You should break the Law of Demeter
In a post from a couple weeks ago, I briefly mentioned the Law of Demeter, and noted I wasn’t a fan. I’d like to go into that today.
The “what” and “why” of the Law of Demeter
This law makes the most sense in an object-oriented context, so I’m going to describe it that way. The “Law of Demeter” suggests that using “dot” to chain from one object to the next is poor design. The rationale for this is that such code induces coupling: the code you’re writing no longer merely uses its direct dependencies, but also start chaining down deeper and deeper into indirect dependencies.
In the previous post mentioned above, this was presented in a similar context as global variables. Whenever a global is introduced, it could be used from anywhere. That makes it harder to understand everything: there’s just that much more than any given function could be doing.
Likewise, chaining into indirect dependencies can obscure what a function does and how it works. The function is now operating on unstated objects, and so a similar problem can occur. Observing the Law of Demeter would counter that. It would prevent directly talking to more distant objects than the ones immediately at hand.
But more important is the coupling. If we need to change the design of something, we then need to update everything that depends on it accordingly. But if we’ve violated this law, that becomes harder. Instead of having to update just the direct dependencies, we might have to update their dependencies, and their dependencies’ dependencies, and so on transitively.
So “Demeter-chaining” can cause inter-module dependencies to grow like a spider web across code. This is obviously a bad thing, right?
What goes wrong and why?
Because of this general proscription against “Demeter-chaining,” the knee-jerk practice that often develops as a response is simply banning, or regarding with suspicion, any chaining of method calls.
If you see a.b().c()
then clearly a
is missing a method that calls b().c()
.
So add that new x
method to a
and change the expression to a.x()
.
You should be immediately suspicious. If we’ve found a design problem, we generally need to change the design. Not just… pile things on top.
The obvious problem this practice introduces is that your simple local expression a.b().c()
has now been broken up and partially sprinkled into a whole other class: that of a
.
What was once a simple, concise bit of code is now (potentially quite artificially) broken across modules.
One obvious concern with that is now you may paradoxically have more coupling: when making a change to this code in the future, you might now also have to make changes to the class of a
, too.
This starts to grind against design aesthetics that praise “single responsibility.”
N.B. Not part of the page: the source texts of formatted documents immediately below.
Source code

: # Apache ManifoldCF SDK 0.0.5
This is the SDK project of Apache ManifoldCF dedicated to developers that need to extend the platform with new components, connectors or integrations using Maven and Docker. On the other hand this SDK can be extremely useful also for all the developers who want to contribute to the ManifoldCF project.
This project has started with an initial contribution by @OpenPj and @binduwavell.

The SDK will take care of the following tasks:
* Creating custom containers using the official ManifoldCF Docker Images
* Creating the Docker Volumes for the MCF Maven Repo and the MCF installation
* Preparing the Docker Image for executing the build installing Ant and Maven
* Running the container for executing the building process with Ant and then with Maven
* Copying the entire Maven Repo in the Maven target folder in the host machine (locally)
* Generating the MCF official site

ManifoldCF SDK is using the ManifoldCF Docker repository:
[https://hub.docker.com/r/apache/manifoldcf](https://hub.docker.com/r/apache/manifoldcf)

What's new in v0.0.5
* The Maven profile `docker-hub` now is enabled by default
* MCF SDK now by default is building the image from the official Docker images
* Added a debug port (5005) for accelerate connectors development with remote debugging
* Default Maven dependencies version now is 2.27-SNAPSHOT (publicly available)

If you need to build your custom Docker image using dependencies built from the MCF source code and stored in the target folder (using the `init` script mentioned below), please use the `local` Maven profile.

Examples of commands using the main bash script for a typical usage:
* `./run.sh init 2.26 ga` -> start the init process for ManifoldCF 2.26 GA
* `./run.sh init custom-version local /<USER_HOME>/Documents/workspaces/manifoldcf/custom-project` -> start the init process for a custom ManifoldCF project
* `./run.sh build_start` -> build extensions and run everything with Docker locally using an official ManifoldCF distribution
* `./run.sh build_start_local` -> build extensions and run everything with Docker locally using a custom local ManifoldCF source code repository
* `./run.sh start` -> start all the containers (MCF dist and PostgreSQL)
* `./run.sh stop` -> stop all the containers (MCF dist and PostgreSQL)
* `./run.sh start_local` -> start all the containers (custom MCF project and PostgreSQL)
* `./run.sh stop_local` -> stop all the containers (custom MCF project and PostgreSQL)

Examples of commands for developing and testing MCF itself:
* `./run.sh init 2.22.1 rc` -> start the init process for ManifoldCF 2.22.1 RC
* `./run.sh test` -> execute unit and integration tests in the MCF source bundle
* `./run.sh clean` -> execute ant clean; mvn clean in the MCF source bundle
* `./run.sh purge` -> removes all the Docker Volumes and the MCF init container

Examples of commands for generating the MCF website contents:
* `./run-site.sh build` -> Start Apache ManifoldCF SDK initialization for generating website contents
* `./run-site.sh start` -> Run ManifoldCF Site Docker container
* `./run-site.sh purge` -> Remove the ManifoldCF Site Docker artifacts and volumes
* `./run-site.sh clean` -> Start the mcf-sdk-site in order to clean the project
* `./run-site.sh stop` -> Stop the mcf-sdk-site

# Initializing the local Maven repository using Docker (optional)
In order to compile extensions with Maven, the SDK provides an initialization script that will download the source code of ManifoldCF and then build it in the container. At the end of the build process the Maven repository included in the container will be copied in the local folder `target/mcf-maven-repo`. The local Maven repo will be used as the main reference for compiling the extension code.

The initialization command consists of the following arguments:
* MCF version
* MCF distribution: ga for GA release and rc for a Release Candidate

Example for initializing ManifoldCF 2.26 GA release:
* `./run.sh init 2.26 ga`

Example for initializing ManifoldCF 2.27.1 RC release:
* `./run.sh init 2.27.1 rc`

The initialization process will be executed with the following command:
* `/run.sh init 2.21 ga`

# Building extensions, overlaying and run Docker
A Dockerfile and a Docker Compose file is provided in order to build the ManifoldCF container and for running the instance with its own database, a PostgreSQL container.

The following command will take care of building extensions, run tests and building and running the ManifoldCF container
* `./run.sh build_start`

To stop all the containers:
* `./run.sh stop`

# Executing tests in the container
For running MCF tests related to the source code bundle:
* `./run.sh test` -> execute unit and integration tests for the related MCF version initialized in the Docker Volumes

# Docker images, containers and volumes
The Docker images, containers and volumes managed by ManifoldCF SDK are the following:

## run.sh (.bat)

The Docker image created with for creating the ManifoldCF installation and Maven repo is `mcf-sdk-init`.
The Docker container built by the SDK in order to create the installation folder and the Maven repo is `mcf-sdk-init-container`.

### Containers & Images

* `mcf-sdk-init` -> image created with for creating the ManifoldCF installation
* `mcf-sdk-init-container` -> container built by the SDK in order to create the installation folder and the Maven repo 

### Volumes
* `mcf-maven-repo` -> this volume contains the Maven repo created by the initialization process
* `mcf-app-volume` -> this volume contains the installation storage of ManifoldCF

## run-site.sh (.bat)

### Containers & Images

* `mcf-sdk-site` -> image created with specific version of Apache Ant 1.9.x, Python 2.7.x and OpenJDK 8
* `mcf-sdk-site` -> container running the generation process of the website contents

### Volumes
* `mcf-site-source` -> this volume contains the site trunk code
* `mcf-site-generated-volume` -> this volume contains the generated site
Two things have gone wrong here:
-
Sometimes chaining is perfectly benign, and the Law of Demeter gives us no guidance about when that is. Worse, since the above problem can occur as a result of following the “law,” this kind of chaining can be emphatically good design.
-
The law focuses on the use-site, where the chaining occurs, but the potential design problem is always at declaration-site. The problem here is not at all that we wrote code that Demeter-chains like
a.b().c()
, the problem (if there is a problem) is 100% the mere existence ofb()
at all!
When is chaining a good thing?
There are two ways chaining can be completely benign.
-
In object-oriented languages, we are often presented with very poor language support for data. “Data forced to masquerade as objects” are obvious candidates for chaining being perfectly innocuous. These “objects” aren’t supposed to encapsulate anything, so don’t try to somehow force encapsulation.
-
Some kinds of chaining between ADTs or Objects is perfectly expected and legitimate. The correct thing to do isn’t to be suspicious of chaining, it’s to be suspicious of public outgoing dependencies of modules.
My post describing how to think about modules introduces the distinction between a public and private dependency. A private dependency is an encapsulated one: a user of the class could have no idea the dependency exists. It’s an implementation detail. A public dependency is exposed by the module’s abstractions.
For instance, by a method on one class, that returns an object of another class.
A method like b()
.
So the question to ask is simply: should this be a public dependency? Or not?
As I said, the problem isn’t the lack of an x()
method to limit chaining, the problem (if any) was the mere existence of the b()
method.
The exposure of that type in the abstraction’s signature (for OO, a public method on a class or interface) means that type is a public dependency of the module.
Public dependencies bring all kinds of downsides, hence the justifications given for the Law of Demeter.
But many public dependencies are unavoidable, expected, and legitimate.
What should we do instead?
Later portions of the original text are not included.